When fintech startups aim to expand to Kenya, one of the biggest challenges they face is obtaining an operating licence.
Securing a payment service provider (PSP) licence in Kenya can be a lengthy process, sometimes taking up to two years due to approval delays. This situation often leads startups to seek alternative solutions such as forming partnerships with telcos, banks, and mobile money providers.
Rachael Balsham, the Managing Director for East and Southern Africa at fintech Onafriq, mentioned at the recent Africa Fintech Summit in Nairobi that in Kenya, they facilitate connections between licensed parties rather than offering services that require a licence they don’t have.
Onafriq, which is licensed in 12 African countries but not in Kenya, allows businesses to conduct money transfers across 40 African nations. However, due to licensing challenges, they are unable to operate in Kenya, highlighting the significant barrier posed by the slow licensing processes in the country.
Despite discussions by the Central Bank of Kenya (CBK) about implementing legal reforms to streamline fintech licensing, the high barriers to market entry and the dynamic regulatory environment have hindered progress.
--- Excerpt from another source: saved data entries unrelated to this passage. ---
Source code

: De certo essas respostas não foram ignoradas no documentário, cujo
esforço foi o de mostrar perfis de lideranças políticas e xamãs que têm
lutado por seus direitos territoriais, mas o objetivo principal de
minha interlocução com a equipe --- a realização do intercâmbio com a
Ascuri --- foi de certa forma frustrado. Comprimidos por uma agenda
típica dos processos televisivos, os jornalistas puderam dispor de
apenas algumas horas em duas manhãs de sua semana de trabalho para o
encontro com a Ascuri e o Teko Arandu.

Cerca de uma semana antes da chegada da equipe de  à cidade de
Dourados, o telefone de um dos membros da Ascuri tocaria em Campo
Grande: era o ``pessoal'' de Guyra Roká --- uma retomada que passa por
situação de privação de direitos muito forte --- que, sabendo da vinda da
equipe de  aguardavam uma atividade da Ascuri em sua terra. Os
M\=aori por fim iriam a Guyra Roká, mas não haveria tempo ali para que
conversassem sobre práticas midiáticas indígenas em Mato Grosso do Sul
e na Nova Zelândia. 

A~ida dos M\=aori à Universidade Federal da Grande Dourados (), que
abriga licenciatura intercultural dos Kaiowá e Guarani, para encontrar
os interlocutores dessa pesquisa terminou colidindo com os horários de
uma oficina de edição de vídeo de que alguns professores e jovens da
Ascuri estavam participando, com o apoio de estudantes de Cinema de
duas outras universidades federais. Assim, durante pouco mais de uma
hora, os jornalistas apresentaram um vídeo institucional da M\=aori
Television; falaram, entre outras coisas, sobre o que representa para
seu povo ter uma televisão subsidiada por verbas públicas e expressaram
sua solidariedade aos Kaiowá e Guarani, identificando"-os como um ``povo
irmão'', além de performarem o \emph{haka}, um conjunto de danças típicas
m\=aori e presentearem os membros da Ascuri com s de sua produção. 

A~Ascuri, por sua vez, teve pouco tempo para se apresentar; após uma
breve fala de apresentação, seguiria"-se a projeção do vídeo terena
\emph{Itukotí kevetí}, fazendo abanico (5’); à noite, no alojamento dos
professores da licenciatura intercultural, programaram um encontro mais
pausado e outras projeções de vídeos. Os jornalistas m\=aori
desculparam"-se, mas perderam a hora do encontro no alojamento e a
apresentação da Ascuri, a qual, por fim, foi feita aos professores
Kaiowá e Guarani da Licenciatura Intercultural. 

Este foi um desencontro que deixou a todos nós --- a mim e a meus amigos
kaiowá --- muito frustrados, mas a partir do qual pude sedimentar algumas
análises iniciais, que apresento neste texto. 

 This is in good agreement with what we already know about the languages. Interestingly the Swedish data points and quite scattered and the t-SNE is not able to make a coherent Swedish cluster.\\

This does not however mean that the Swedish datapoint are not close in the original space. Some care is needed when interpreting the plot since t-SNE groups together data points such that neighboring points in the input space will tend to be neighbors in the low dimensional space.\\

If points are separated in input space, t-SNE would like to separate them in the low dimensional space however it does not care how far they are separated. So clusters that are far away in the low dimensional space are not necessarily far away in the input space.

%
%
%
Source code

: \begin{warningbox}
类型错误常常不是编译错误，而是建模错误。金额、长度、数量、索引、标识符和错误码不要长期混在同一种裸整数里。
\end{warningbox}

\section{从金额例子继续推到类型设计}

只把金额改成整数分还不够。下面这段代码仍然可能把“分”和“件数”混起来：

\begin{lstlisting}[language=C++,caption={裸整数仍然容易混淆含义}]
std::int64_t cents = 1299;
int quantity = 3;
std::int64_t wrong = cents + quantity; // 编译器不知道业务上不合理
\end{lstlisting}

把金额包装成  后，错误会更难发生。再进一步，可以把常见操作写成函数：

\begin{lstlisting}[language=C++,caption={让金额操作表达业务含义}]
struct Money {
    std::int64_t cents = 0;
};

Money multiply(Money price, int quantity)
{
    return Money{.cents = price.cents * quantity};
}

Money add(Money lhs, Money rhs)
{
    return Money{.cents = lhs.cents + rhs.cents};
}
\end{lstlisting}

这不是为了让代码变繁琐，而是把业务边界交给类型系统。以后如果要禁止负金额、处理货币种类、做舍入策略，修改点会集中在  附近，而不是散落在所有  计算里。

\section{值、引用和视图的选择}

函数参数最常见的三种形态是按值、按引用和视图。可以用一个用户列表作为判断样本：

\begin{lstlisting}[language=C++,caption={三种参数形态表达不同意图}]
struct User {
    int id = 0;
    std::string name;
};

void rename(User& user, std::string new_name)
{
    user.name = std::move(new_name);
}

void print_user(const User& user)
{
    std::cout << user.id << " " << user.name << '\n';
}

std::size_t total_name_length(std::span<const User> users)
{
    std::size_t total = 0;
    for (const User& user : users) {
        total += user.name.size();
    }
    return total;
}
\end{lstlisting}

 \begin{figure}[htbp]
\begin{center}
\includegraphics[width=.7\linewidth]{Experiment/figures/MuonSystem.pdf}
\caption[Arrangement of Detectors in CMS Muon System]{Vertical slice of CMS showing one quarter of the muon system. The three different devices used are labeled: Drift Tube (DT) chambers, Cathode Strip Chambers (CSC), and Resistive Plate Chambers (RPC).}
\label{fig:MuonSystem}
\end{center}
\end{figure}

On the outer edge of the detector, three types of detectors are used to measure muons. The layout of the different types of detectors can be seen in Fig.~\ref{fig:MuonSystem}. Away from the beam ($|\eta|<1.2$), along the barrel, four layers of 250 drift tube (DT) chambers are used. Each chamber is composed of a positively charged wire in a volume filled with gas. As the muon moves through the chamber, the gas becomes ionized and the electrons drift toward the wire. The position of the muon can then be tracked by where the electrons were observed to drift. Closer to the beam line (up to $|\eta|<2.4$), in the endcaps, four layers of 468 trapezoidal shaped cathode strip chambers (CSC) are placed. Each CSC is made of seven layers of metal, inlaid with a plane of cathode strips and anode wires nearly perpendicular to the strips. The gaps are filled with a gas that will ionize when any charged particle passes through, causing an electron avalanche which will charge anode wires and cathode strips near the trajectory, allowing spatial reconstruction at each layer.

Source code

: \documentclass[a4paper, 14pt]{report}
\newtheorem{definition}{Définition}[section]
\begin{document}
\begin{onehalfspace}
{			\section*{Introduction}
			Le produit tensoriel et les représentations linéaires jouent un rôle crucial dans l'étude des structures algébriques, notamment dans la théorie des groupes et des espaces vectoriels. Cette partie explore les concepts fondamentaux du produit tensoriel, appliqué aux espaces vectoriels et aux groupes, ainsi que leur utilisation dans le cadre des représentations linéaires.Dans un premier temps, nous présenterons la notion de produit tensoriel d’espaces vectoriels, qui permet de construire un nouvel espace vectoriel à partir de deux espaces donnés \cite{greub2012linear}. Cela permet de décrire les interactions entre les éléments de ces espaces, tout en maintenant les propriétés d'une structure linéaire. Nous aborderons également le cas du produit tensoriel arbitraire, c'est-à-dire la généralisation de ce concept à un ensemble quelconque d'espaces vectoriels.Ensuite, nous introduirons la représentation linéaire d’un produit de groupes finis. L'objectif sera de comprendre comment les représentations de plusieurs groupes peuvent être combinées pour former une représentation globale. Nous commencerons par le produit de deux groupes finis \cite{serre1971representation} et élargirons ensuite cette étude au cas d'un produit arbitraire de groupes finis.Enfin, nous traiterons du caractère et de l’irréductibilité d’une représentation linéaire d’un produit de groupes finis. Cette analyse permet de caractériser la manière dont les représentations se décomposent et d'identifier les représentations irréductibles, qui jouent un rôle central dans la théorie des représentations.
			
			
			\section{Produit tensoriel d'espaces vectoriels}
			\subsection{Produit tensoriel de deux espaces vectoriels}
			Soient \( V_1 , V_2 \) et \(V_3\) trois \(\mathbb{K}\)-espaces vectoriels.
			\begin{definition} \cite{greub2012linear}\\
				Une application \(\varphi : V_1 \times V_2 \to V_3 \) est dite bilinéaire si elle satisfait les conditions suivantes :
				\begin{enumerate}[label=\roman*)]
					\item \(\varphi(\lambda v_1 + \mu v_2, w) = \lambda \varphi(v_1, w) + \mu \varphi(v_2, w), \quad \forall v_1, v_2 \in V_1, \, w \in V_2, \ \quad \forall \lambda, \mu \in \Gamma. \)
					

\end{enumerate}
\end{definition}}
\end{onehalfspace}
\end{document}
This has contributed to the continued dominance of traditional players like commercial banks and telcos.
In an effort to address the issue, there are plans to update and amend the Payments Act in Kenya, with the aim of providing clearer guidelines for the payments service providers sector. However, challenges such as the lack of capacity for thorough due diligence before issuing licences have been acknowledged.
One potential solution proposed by Balsham is the concept of “licence passporting.” This mechanism would allow established fintech companies to operate in multiple countries within a region without the need for separate licences in each country, similar to how a driver’s licence from one country can be used in others within the same region.
Although licence passporting has not been adopted by any African country yet, its implementation could facilitate cross-border services, potentially leading to more competitive pricing, improved products, and increased options for consumers.